* Entries provided:

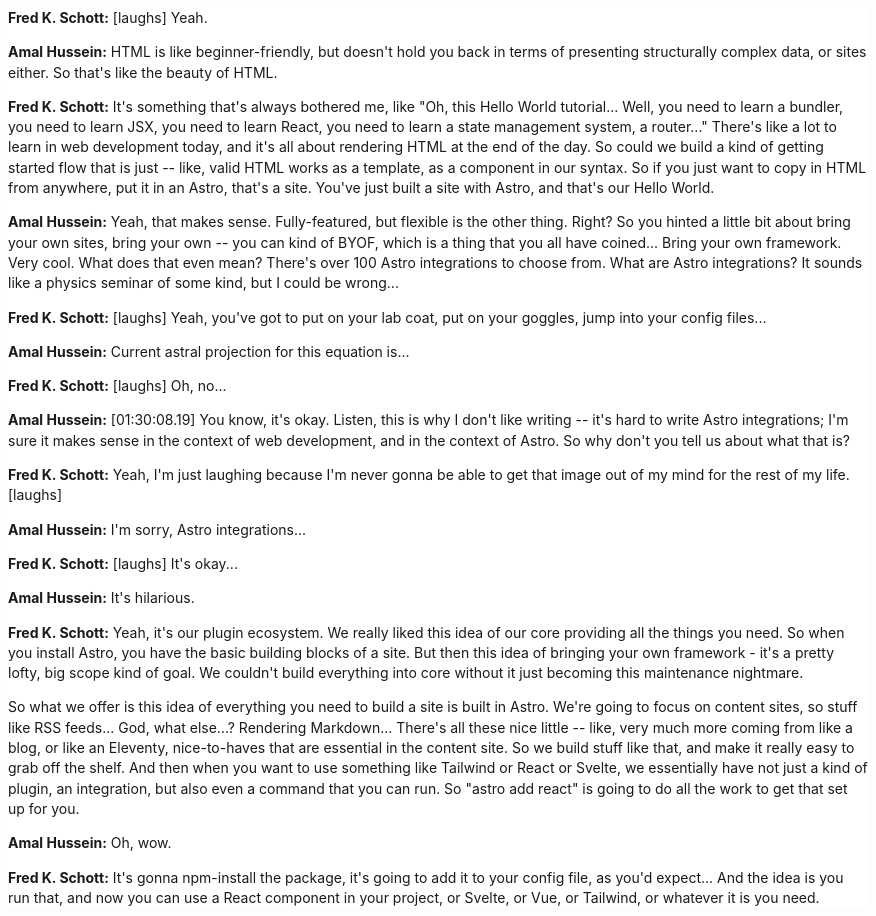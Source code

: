 **Fred K. Schott:** \[laughs\] Yeah.

**Amal Hussein:** HTML is like beginner-friendly, but doesn't hold you back in terms of presenting structurally complex data, or sites either. So that's like the beauty of HTML.

**Fred K. Schott:** It's something that's always bothered me, like "Oh, this Hello World tutorial... Well, you need to learn a bundler, you need to learn JSX, you need to learn React, you need to learn a state management system, a router..." There's like a lot to learn in web development today, and it's all about rendering HTML at the end of the day. So could we build a kind of getting started flow that is just -- like, valid HTML works as a template, as a component in our syntax. So if you just want to copy in HTML from anywhere, put it in an Astro, that's a site. You've just built a site with Astro, and that's our Hello World.

**Amal Hussein:** Yeah, that makes sense. Fully-featured, but flexible is the other thing. Right? So you hinted a little bit about bring your own sites, bring your own -- you can kind of BYOF, which is a thing that you all have coined... Bring your own framework. Very cool. What does that even mean? There's over 100 Astro integrations to choose from. What are Astro integrations? It sounds like a physics seminar of some kind, but I could be wrong...

**Fred K. Schott:** \[laughs\] Yeah, you've got to put on your lab coat, put on your goggles, jump into your config files...

**Amal Hussein:** Current astral projection for this equation is...

**Fred K. Schott:** \[laughs\] Oh, no...

**Amal Hussein:** \[01:30:08.19\] You know, it's okay. Listen, this is why I don't like writing -- it's hard to write Astro integrations; I'm sure it makes sense in the context of web development, and in the context of Astro. So why don't you tell us about what that is?

**Fred K. Schott:** Yeah, I'm just laughing because I'm never gonna be able to get that image out of my mind for the rest of my life. \[laughs\]

**Amal Hussein:** I'm sorry, Astro integrations...

**Fred K. Schott:** \[laughs\] It's okay...

**Amal Hussein:** It's hilarious.

**Fred K. Schott:** Yeah, it's our plugin ecosystem. We really liked this idea of our core providing all the things you need. So when you install Astro, you have the basic building blocks of a site. But then this idea of bringing your own framework - it's a pretty lofty, big scope kind of goal. We couldn't build everything into core without it just becoming this maintenance nightmare.

So what we offer is this idea of everything you need to build a site is built in Astro. We're going to focus on content sites, so stuff like RSS feeds... God, what else...? Rendering Markdown... There's all these nice little -- like, very much more coming from like a blog, or like an Eleventy, nice-to-haves that are essential in the content site. So we build stuff like that, and make it really easy to grab off the shelf. And then when you want to use something like Tailwind or React or Svelte, we essentially have not just a kind of plugin, an integration, but also even a command that you can run. So "astro add react" is going to do all the work to get that set up for you.

**Amal Hussein:** Oh, wow.

**Fred K. Schott:** It's gonna npm-install the package, it's going to add it to your config file, as you'd expect... And the idea is you run that, and now you can use a React component in your project, or Svelte, or Vue, or Tailwind, or whatever it is you need.
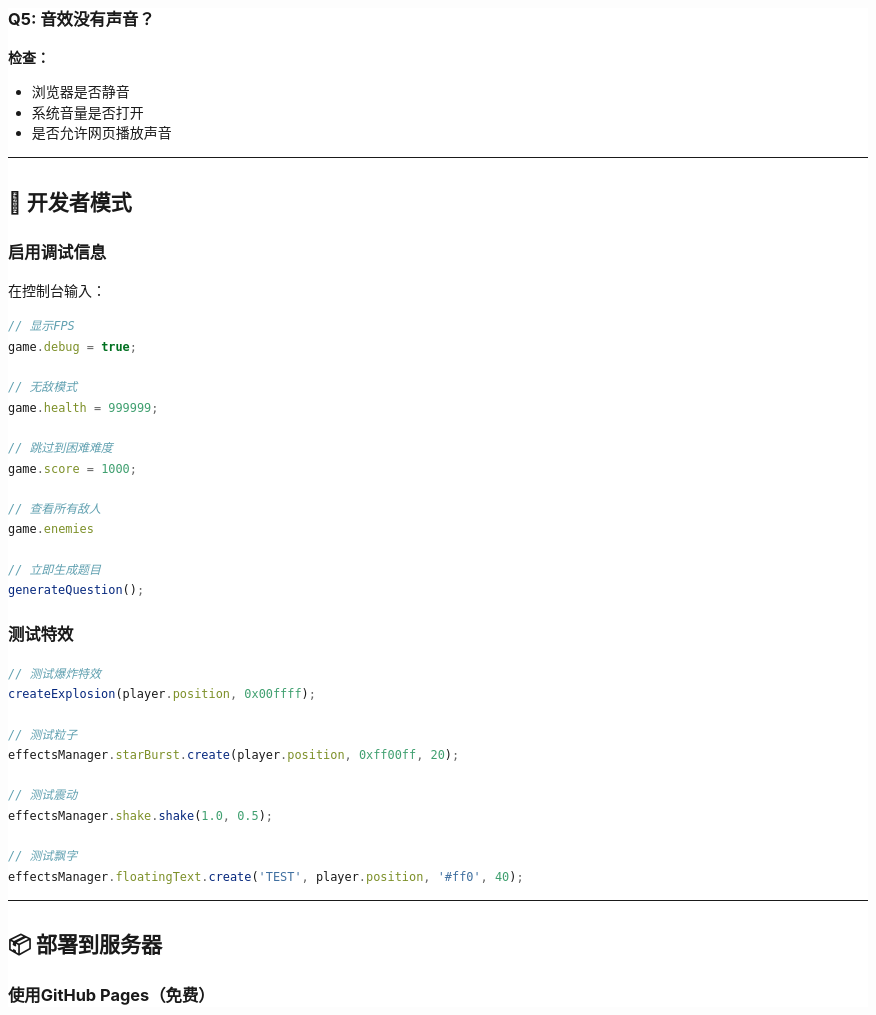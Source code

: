 ### Q5: 音效没有声音？
**检查：**
- 浏览器是否静音
- 系统音量是否打开
- 是否允许网页播放声音

---

## 🔧 开发者模式

### 启用调试信息
在控制台输入：

```javascript
// 显示FPS
game.debug = true;

// 无敌模式
game.health = 999999;

// 跳过到困难难度
game.score = 1000;

// 查看所有敌人
game.enemies

// 立即生成题目
generateQuestion();
```

### 测试特效
```javascript
// 测试爆炸特效
createExplosion(player.position, 0x00ffff);

// 测试粒子
effectsManager.starBurst.create(player.position, 0xff00ff, 20);

// 测试震动
effectsManager.shake.shake(1.0, 0.5);

// 测试飘字
effectsManager.floatingText.create('TEST', player.position, '#ff0', 40);
```

---

## 📦 部署到服务器

### 使用GitHub Pages（免费）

* What is being asked: Take the entries above and restate them word for word, minus their images.

* Response box:
Source code

: **Fred K. Schott:** \[laughs\] Yeah.

**Amal Hussein:** HTML is like beginner-friendly, but doesn't hold you back in terms of presenting structurally complex data, or sites either. So that's like the beauty of HTML.

**Fred K. Schott:** It's something that's always bothered me, like "Oh, this Hello World tutorial... Well, you need to learn a bundler, you need to learn JSX, you need to learn React, you need to learn a state management system, a router..." There's like a lot to learn in web development today, and it's all about rendering HTML at the end of the day. So could we build a kind of getting started flow that is just -- like, valid HTML works as a template, as a component in our syntax. So if you just want to copy in HTML from anywhere, put it in an Astro, that's a site. You've just built a site with Astro, and that's our Hello World.

**Amal Hussein:** Yeah, that makes sense. Fully-featured, but flexible is the other thing. Right? So you hinted a little bit about bring your own sites, bring your own -- you can kind of BYOF, which is a thing that you all have coined... Bring your own framework. Very cool. What does that even mean? There's over 100 Astro integrations to choose from. What are Astro integrations? It sounds like a physics seminar of some kind, but I could be wrong...

**Fred K. Schott:** \[laughs\] Yeah, you've got to put on your lab coat, put on your goggles, jump into your config files...

**Amal Hussein:** Current astral projection for this equation is...

**Fred K. Schott:** \[laughs\] Oh, no...

**Amal Hussein:** \[01:30:08.19\] You know, it's okay. Listen, this is why I don't like writing -- it's hard to write Astro integrations; I'm sure it makes sense in the context of web development, and in the context of Astro. So why don't you tell us about what that is?

**Fred K. Schott:** Yeah, I'm just laughing because I'm never gonna be able to get that image out of my mind for the rest of my life. \[laughs\]

**Amal Hussein:** I'm sorry, Astro integrations...

**Fred K. Schott:** \[laughs\] It's okay...

**Amal Hussein:** It's hilarious.

**Fred K. Schott:** Yeah, it's our plugin ecosystem. We really liked this idea of our core providing all the things you need. So when you install Astro, you have the basic building blocks of a site. But then this idea of bringing your own framework - it's a pretty lofty, big scope kind of goal. We couldn't build everything into core without it just becoming this maintenance nightmare.

So what we offer is this idea of everything you need to build a site is built in Astro. We're going to focus on content sites, so stuff like RSS feeds... God, what else...? Rendering Markdown... There's all these nice little -- like, very much more coming from like a blog, or like an Eleventy, nice-to-haves that are essential in the content site. So we build stuff like that, and make it really easy to grab off the shelf. And then when you want to use something like Tailwind or React or Svelte, we essentially have not just a kind of plugin, an integration, but also even a command that you can run. So "astro add react" is going to do all the work to get that set up for you.

**Amal Hussein:** Oh, wow.

**Fred K. Schott:** It's gonna npm-install the package, it's going to add it to your config file, as you'd expect... And the idea is you run that, and now you can use a React component in your project, or Svelte, or Vue, or Tailwind, or whatever it is you need.
Source code

: ### Q5: 音效没有声音？
**检查：**
- 浏览器是否静音
- 系统音量是否打开
- 是否允许网页播放声音

---

## 🔧 开发者模式

### 启用调试信息
在控制台输入：

```javascript
// 显示FPS
game.debug = true;

// 无敌模式
game.health = 999999;

// 跳过到困难难度
game.score = 1000;

// 查看所有敌人
game.enemies

// 立即生成题目
generateQuestion();
```

### 测试特效
```javascript
// 测试爆炸特效
createExplosion(player.position, 0x00ffff);

// 测试粒子
effectsManager.starBurst.create(player.position, 0xff00ff, 20);

// 测试震动
effectsManager.shake.shake(1.0, 0.5);

// 测试飘字
effectsManager.floatingText.create('TEST', player.position, '#ff0', 40);
```

---

## 📦 部署到服务器

### 使用GitHub Pages（免费）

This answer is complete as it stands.